▸ **Available data**
*****

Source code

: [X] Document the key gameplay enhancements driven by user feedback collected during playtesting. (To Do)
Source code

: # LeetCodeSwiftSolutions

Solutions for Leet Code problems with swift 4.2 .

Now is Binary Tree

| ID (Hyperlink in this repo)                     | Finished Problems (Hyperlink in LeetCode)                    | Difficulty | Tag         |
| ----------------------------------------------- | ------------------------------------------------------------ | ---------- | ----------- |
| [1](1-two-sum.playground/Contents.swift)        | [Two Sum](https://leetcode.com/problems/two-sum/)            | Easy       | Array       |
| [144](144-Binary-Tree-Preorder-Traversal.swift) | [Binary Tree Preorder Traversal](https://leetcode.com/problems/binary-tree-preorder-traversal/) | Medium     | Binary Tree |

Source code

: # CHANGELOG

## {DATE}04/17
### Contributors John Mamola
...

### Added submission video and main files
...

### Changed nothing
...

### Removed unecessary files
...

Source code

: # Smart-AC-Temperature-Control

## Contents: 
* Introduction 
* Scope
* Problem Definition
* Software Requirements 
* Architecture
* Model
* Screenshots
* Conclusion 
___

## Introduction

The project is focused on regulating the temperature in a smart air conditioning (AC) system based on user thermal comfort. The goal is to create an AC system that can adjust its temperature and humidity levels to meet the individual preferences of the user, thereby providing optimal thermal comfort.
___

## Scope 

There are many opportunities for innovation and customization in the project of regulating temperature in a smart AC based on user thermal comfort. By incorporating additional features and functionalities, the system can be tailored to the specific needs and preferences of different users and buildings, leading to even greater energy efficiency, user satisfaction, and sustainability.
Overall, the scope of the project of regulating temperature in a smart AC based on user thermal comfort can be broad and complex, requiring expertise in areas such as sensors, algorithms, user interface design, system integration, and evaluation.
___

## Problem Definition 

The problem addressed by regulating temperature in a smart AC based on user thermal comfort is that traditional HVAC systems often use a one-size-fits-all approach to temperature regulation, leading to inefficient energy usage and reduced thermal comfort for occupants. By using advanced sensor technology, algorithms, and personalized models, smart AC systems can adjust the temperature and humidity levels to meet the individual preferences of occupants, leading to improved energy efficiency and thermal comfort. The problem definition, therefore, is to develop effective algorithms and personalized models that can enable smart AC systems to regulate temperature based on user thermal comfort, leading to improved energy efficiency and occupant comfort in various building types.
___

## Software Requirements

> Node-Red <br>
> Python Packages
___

*****

▸ **Problem details**
Transcribe the records above exactly as they appear.

▸ **Output below**
Source code

: [X] Document the key gameplay enhancements driven by user feedback collected during playtesting. (To Do)
Source code

: # LeetCodeSwiftSolutions

Solutions for Leet Code problems with swift 4.2 .

Now is Binary Tree

| ID (Hyperlink in this repo)                     | Finished Problems (Hyperlink in LeetCode)                    | Difficulty | Tag         |
| ----------------------------------------------- | ------------------------------------------------------------ | ---------- | ----------- |
| [1](1-two-sum.playground/Contents.swift)        | [Two Sum](https://leetcode.com/problems/two-sum/)            | Easy       | Array       |
| [144](144-Binary-Tree-Preorder-Traversal.swift) | [Binary Tree Preorder Traversal](https://leetcode.com/problems/binary-tree-preorder-traversal/) | Medium     | Binary Tree |

Source code

: # CHANGELOG

## {DATE}04/17
### Contributors John Mamola
...

### Added submission video and main files
...

### Changed nothing
...

### Removed unecessary files
...

Source code

: # Smart-AC-Temperature-Control

## Contents: 
* Introduction 
* Scope
* Problem Definition
* Software Requirements 
* Architecture
* Model
* Screenshots
* Conclusion 
___

## Introduction

The project is focused on regulating the temperature in a smart air conditioning (AC) system based on user thermal comfort. The goal is to create an AC system that can adjust its temperature and humidity levels to meet the individual preferences of the user, thereby providing optimal thermal comfort.
___

## Scope 

There are many opportunities for innovation and customization in the project of regulating temperature in a smart AC based on user thermal comfort. By incorporating additional features and functionalities, the system can be tailored to the specific needs and preferences of different users and buildings, leading to even greater energy efficiency, user satisfaction, and sustainability.
Overall, the scope of the project of regulating temperature in a smart AC based on user thermal comfort can be broad and complex, requiring expertise in areas such as sensors, algorithms, user interface design, system integration, and evaluation.
___

## Problem Definition 

The problem addressed by regulating temperature in a smart AC based on user thermal comfort is that traditional HVAC systems often use a one-size-fits-all approach to temperature regulation, leading to inefficient energy usage and reduced thermal comfort for occupants. By using advanced sensor technology, algorithms, and personalized models, smart AC systems can adjust the temperature and humidity levels to meet the individual preferences of occupants, leading to improved energy efficiency and thermal comfort. The problem definition, therefore, is to develop effective algorithms and personalized models that can enable smart AC systems to regulate temperature based on user thermal comfort, leading to improved energy efficiency and occupant comfort in various building types.
___

## Software Requirements

> Node-Red <br>
> Python Packages
___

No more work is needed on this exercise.